Hi All
Local candidates only (must have valid DL) ; Maryland, Washington DC and Virgina
No GC candidates unless they have 15+ years experience + passport number.
In-person Interview
Title: Principal Gen AI Scientist
Location: Must be onsite in McLean, VA for 5 days a week (Monday to Friday)
Duration: Long Term
Interview Mode: In-Person interview
op Skills:
Machine Learning & Deep Learning – Required
GenAI – Required
Python - Required
Rag and/or Graph Rag – Required
MCP (Model Context Protocol) and A2A (Agent-to-Agent) is highly preferred
Supplier notes: Manager wants the resumes to be clean and easy to read. Please do not place large vendor summaries, manager will not read and may not consider your candidate.
Key Responsibilities:
* Architect and implement scalable AI Agents, Agentic Workflows and GenAI applications to address diverse and complex business use cases.
* Develop, fine-tune, and optimize lightweight LLMs; lead the evaluation and adaptation of models such as Claude (Anthropic), Azure OpenAI, and open-source alternatives.
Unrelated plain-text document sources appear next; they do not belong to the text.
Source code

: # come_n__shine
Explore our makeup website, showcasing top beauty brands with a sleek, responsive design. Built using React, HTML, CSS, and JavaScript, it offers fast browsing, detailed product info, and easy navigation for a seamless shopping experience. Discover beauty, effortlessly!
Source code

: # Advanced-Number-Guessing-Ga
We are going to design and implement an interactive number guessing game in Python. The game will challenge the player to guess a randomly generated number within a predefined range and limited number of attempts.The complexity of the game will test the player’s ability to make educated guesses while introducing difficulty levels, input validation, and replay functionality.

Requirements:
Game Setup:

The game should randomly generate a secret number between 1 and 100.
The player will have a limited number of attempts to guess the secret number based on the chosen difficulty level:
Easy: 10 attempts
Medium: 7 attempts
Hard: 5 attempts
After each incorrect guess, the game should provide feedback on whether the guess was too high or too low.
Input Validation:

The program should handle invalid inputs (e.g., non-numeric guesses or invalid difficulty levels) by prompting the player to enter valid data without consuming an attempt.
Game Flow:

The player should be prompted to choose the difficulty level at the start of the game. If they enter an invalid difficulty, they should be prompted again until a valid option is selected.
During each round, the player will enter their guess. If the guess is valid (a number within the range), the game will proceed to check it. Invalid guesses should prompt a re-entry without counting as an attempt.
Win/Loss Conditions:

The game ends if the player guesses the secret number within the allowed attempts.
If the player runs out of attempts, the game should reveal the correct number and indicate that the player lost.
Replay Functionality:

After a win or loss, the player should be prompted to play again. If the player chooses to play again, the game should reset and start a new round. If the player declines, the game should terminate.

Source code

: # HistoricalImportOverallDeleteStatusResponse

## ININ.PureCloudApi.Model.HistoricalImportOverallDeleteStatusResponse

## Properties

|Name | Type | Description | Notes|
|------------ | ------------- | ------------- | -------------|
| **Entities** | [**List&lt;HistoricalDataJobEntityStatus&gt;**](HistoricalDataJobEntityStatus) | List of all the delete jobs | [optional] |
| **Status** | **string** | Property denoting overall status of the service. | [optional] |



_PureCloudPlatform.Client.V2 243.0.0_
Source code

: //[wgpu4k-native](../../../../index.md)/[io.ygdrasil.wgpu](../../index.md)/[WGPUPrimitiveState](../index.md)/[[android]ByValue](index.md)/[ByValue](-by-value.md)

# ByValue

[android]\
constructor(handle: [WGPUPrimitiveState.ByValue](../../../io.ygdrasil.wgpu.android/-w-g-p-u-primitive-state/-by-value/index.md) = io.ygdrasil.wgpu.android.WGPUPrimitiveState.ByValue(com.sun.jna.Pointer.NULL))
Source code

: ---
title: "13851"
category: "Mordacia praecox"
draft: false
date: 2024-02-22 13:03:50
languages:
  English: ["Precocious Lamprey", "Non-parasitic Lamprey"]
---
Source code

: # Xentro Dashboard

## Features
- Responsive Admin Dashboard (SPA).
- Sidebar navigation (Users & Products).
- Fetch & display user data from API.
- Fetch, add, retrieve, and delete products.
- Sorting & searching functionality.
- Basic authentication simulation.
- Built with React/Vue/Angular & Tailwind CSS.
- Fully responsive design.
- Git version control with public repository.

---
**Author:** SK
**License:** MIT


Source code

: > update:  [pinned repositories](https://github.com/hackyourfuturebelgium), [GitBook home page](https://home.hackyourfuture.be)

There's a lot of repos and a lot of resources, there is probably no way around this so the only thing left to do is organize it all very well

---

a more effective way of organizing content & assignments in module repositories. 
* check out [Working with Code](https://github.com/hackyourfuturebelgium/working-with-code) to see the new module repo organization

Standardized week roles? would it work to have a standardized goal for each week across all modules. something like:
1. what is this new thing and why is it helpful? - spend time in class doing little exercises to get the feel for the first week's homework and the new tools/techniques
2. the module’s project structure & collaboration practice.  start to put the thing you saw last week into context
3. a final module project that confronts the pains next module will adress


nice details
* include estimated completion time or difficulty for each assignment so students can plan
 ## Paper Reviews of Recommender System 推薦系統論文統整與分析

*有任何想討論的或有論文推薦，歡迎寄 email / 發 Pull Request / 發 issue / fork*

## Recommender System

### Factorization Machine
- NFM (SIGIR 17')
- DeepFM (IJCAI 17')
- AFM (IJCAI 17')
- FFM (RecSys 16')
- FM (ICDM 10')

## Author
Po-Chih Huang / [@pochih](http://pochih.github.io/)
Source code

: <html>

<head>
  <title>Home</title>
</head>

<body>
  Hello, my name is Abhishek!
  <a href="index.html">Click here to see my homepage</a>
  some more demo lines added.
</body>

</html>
* Design and deploy Retrieval-Augmented Generation (RAG) and Graph RAG systems using vector databases and knowledge bases.
* Curate enterprise data using connectors integrated with AWS Bedrock's Knowledge Base/Elastic
* Implement solutions leveraging MCP (Model Context Protocol) and A2A (Agent-to-Agent) communication.
* Build and maintain Jupyter-based notebooks using platforms like SageMaker and MLFlow/Kubeflow on Kubernetes (EKS).
* Collaborate with cross-functional teams of UI and microservice engineers, designers, and data engineers to build full-stack Gen AI experiences.
* Integrate GenAI solutions with enterprise platforms via API-based methods and GenAI standardized patterns.
* Establish and enforce validation procedures with Evaluation Frameworks, bias mitigation, safety protocols, and guardrails for production-ready deployment.
* Design & build robust ingestion pipelines that extract, chunk, enrich, and anonymize data from PDFs, video, and audio sources for use in LLM-powered workflows—leveraging best practices like semantic chunking and privacy controls
* Orchestrate multimodal pipelines** using scalable frameworks (e.g., Apache Spark, PySpark) for automated ETL/ELT workflows appropriate for unstructured media
* Implement embeddings drives—map media content to vector representations using embedding models, and integrate with vector stores (AWS KnowledgeBase/Elastic/Mongo Atlas) to support RAG architectures
**Required Qualifications:**
* 10+ years of experience in AI/ML, with 3+ years in applied GenAI or LLM-based solutions.
* Deep expertise in prompt engineering, fine-tuning, RAG, GraphRAG, vector databases (e.g., AWS KnowledgeBase / Elastic), and multi-modal models.
* Proven experience with cloud-native AI development (AWS SageMaker, Bedrock, MLFlow on EKS).
* Strong programming skills in Python and ML libraries (Transformers, LangChain, etc.).
* Deep understanding of Gen AI system patterns and architectural best practices, Evaluation Frameworks
* Demonstrated ability to work in cross-functional agile teams.
* Need Github Code Repository Link for each candidate. Please thoroughly vet the candidates.
**Preferred Qualifications:**
* Published contributions or patents in AI/ML/LLM domains.
* Hands-on experience with enterprise AI governance and ethical deployment frameworks.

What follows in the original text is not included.